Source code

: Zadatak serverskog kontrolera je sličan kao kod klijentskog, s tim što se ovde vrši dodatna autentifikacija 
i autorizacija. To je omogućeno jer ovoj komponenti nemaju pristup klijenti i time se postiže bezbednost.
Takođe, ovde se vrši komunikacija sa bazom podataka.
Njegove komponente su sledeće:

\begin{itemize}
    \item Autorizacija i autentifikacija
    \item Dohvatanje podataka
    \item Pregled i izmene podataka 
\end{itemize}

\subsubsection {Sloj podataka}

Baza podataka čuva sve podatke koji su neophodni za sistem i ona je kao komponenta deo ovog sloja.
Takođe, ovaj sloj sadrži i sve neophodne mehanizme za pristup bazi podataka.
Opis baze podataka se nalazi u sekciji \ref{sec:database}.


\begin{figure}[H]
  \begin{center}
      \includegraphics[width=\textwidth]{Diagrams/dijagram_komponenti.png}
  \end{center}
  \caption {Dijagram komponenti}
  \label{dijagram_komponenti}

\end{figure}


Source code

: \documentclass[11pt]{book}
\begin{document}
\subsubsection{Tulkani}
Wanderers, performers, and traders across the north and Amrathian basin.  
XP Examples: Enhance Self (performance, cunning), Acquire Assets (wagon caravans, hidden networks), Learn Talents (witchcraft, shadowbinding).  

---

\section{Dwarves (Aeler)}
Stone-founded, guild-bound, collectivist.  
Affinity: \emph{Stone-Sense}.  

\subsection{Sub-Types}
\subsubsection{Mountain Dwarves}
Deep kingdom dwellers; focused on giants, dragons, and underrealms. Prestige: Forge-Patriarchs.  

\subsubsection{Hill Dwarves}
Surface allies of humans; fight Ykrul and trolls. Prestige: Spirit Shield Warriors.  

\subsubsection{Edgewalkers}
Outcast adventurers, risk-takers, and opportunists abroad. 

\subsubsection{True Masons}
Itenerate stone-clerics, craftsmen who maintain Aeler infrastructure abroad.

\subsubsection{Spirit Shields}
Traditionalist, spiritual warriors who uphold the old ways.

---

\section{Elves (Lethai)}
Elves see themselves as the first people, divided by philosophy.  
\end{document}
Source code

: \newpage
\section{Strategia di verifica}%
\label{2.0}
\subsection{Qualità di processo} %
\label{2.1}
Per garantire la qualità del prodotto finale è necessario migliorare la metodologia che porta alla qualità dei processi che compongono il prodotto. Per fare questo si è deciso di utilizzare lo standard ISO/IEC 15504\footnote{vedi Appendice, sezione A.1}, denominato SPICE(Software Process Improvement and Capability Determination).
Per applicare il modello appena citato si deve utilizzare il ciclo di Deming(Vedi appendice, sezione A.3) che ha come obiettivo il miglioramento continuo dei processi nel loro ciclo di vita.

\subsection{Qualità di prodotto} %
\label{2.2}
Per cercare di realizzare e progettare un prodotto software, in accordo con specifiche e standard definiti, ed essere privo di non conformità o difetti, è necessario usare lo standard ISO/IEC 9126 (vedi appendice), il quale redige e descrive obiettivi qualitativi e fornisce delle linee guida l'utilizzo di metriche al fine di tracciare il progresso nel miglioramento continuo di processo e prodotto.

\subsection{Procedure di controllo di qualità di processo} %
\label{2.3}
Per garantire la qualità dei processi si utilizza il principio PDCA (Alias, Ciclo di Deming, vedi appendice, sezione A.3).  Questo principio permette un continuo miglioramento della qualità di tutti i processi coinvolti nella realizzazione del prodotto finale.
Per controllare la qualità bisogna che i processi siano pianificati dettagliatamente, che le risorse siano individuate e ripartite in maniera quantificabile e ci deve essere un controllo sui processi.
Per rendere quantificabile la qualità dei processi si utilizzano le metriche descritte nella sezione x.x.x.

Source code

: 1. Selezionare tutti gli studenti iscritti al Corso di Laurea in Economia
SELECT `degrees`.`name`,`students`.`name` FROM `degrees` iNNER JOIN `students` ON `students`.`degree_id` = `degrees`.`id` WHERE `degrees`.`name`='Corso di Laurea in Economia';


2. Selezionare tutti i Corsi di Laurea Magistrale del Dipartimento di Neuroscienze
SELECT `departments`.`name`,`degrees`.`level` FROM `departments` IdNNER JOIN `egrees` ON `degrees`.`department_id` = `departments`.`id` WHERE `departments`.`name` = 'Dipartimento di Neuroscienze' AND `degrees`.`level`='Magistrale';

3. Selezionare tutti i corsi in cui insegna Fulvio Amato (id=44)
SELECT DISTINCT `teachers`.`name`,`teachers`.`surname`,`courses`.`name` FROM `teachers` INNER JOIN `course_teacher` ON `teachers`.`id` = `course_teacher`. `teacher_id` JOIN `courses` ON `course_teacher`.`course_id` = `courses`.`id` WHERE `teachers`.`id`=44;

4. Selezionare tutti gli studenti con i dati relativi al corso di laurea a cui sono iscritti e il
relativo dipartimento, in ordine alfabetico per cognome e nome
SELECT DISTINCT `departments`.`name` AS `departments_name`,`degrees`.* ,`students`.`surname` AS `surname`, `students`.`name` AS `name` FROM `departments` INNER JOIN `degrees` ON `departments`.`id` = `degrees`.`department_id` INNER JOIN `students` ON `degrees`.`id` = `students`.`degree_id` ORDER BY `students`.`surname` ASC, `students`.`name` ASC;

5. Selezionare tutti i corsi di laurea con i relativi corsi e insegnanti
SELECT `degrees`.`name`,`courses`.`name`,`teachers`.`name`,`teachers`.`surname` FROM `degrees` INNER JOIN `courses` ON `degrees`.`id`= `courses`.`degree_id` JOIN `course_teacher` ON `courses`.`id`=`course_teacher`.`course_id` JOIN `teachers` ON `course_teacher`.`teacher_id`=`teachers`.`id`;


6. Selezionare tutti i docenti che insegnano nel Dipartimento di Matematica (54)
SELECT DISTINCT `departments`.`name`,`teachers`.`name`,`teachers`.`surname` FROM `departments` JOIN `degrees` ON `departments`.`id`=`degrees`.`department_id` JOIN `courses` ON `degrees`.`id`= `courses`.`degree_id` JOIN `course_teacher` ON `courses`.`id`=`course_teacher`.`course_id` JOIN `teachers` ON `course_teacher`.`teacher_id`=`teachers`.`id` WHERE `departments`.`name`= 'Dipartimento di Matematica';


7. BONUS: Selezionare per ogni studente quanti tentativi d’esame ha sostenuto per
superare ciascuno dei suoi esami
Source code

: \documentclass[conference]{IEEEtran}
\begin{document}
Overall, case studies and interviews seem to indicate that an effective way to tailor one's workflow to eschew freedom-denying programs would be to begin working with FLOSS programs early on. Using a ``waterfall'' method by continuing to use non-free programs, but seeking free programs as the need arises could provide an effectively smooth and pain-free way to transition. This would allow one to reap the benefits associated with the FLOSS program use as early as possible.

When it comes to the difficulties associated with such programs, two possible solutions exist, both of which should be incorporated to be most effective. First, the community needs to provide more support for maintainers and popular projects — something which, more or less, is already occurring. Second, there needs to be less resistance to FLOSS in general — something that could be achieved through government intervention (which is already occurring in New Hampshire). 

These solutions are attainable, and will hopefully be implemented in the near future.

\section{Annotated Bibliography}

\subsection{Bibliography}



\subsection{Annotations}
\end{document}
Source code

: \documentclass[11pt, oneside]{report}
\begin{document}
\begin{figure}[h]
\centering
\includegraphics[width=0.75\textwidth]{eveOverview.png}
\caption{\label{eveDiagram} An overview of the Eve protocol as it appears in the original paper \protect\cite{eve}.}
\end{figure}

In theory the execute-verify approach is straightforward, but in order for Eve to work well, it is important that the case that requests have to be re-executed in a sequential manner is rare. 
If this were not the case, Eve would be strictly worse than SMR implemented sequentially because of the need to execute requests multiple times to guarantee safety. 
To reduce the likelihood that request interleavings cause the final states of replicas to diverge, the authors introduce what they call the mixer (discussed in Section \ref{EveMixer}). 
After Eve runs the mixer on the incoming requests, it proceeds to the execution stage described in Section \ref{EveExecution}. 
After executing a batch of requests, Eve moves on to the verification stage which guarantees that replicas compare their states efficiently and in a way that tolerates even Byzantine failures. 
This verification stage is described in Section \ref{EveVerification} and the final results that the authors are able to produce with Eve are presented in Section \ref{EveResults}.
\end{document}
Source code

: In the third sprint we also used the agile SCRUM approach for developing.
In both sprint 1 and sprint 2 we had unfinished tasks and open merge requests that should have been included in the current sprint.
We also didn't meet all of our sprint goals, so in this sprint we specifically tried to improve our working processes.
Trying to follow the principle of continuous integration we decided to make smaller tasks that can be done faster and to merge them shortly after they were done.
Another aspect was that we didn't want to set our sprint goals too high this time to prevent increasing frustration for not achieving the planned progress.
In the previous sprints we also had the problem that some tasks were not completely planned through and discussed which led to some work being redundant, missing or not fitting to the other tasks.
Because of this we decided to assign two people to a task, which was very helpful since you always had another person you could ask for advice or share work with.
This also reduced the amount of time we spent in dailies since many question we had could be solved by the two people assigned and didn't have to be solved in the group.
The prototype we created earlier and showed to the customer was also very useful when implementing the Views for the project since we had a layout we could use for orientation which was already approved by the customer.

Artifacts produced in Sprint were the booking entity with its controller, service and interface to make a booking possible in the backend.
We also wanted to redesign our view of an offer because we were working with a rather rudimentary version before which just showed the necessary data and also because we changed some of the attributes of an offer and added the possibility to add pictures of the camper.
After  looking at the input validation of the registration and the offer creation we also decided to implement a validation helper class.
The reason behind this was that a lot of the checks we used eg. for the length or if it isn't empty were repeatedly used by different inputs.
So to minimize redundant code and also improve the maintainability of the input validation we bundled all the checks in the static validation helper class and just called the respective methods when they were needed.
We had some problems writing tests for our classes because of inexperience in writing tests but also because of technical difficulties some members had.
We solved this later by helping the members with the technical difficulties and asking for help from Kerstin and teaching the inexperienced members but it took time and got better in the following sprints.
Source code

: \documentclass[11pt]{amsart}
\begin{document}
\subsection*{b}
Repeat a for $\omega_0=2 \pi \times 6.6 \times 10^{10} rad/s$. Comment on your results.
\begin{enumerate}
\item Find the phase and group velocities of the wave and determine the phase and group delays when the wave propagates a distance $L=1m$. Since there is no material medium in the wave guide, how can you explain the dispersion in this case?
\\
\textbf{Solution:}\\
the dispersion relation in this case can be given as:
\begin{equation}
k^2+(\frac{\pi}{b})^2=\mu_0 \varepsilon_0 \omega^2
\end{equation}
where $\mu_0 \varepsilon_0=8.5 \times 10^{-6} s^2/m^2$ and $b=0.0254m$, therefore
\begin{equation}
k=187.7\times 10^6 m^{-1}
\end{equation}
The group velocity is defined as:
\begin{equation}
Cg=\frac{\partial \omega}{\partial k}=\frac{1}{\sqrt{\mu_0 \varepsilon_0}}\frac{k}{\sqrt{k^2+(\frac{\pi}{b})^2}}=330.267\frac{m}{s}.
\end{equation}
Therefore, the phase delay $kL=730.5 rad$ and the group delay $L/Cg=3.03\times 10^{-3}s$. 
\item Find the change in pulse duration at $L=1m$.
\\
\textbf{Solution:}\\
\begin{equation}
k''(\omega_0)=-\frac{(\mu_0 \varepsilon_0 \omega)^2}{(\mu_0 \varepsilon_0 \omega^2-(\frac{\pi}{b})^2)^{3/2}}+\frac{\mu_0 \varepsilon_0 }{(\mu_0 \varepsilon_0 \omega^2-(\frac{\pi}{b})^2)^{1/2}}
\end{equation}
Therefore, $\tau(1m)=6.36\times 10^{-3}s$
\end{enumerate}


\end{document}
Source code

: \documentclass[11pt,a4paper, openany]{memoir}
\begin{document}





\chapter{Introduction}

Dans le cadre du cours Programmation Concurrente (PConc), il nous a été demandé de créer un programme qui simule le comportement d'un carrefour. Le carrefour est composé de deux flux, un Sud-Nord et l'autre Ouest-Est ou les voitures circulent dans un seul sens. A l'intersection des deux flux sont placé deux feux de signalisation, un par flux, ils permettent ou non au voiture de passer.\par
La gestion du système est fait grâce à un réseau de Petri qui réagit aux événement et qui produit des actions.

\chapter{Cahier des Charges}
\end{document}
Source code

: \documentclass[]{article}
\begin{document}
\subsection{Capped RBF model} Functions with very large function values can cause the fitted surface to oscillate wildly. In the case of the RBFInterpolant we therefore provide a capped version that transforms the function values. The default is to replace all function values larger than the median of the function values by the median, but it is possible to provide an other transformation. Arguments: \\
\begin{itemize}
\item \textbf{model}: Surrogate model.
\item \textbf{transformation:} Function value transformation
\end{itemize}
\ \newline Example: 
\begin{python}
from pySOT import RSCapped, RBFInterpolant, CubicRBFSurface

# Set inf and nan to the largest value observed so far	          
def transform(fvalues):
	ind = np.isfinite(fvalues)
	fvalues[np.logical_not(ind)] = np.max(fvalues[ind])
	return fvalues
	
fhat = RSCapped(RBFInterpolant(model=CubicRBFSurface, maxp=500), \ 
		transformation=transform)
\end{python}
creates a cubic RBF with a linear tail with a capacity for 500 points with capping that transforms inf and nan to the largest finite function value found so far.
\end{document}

Activity: Find every line in the records that has the word "discussed". Then report the count alone.

Expected answer: 2